The Limits of an Apology

Even a heartfelt apology can only do so much. Know that your healing is not contingent upon whether the other person is ready to hear or accept your apology. If you are able to offer an apology in humility and truth, then you have reached the outer edge of what you can control. Attempting to “get them to listen,” even though it is driven by your pain and your shame, is a boundary violation, reflecting that you have exited your own business and entered the business of another.

Your business is to offer the apology. The other person’s business is to decide what to do with it. Stay present with your journey and your expanding awareness, trusting these to grow your ability to be more relationally skilled and better able to embody your truest self going forward.

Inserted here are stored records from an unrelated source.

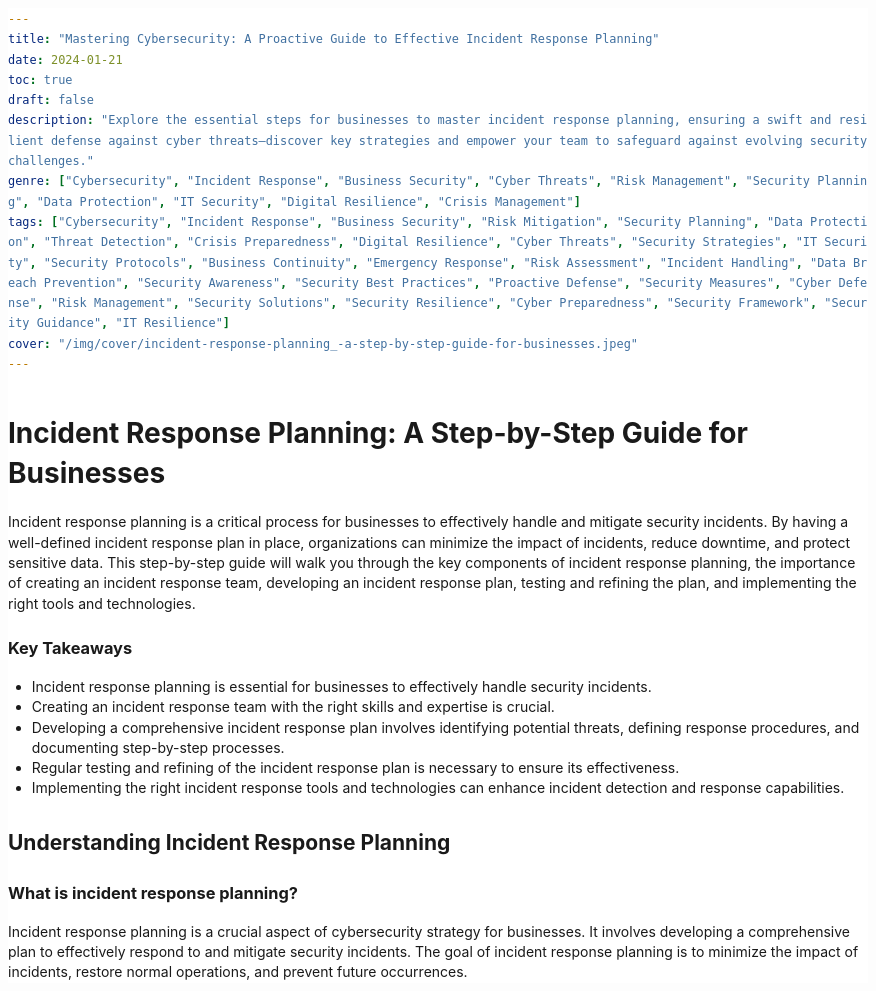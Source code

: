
 ```yaml
---
title: "Mastering Cybersecurity: A Proactive Guide to Effective Incident Response Planning"
date: 2024-01-21
toc: true
draft: false
description: "Explore the essential steps for businesses to master incident response planning, ensuring a swift and resilient defense against cyber threats—discover key strategies and empower your team to safeguard against evolving security challenges."
genre: ["Cybersecurity", "Incident Response", "Business Security", "Cyber Threats", "Risk Management", "Security Planning", "Data Protection", "IT Security", "Digital Resilience", "Crisis Management"]
tags: ["Cybersecurity", "Incident Response", "Business Security", "Risk Mitigation", "Security Planning", "Data Protection", "Threat Detection", "Crisis Preparedness", "Digital Resilience", "Cyber Threats", "Security Strategies", "IT Security", "Security Protocols", "Business Continuity", "Emergency Response", "Risk Assessment", "Incident Handling", "Data Breach Prevention", "Security Awareness", "Security Best Practices", "Proactive Defense", "Security Measures", "Cyber Defense", "Risk Management", "Security Solutions", "Security Resilience", "Cyber Preparedness", "Security Framework", "Security Guidance", "IT Resilience"]
cover: "/img/cover/incident-response-planning_-a-step-by-step-guide-for-businesses.jpeg"
---
```


Incident Response Planning: A Step-by-Step Guide for Businesses
===============================================================

Incident response planning is a critical process for businesses to effectively handle and mitigate security incidents. By having a well-defined incident response plan in place, organizations can minimize the impact of incidents, reduce downtime, and protect sensitive data. This step-by-step guide will walk you through the key components of incident response planning, the importance of creating an incident response team, developing an incident response plan, testing and refining the plan, and implementing the right tools and technologies.

### Key Takeaways

*   Incident response planning is essential for businesses to effectively handle security incidents.
*   Creating an incident response team with the right skills and expertise is crucial.
*   Developing a comprehensive incident response plan involves identifying potential threats, defining response procedures, and documenting step-by-step processes.
*   Regular testing and refining of the incident response plan is necessary to ensure its effectiveness.
*   Implementing the right incident response tools and technologies can enhance incident detection and response capabilities.

Understanding Incident Response Planning
----------------------------------------

### What is incident response planning?

Incident response planning is a crucial aspect of cybersecurity strategy for businesses. It involves developing a comprehensive plan to effectively respond to and mitigate security incidents. The goal of incident response planning is to minimize the impact of incidents, restore normal operations, and prevent future occurrences.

Take a Step Toward Loving Bravely

Ask someone you trust to talk with you about what it’s like for him or her to give you feedback about your behavior. In other words, when you do something that hurts this person’s feelings, what is it like for him or her to approach you with it? How open or defensive does he or she find you to be?

References

Lewicki, R.J., Polin, B., Lount, R.B. (2016). An exploration of the structure of effective apologies. Negotiation and Conflict Research, 9(2), 177-196.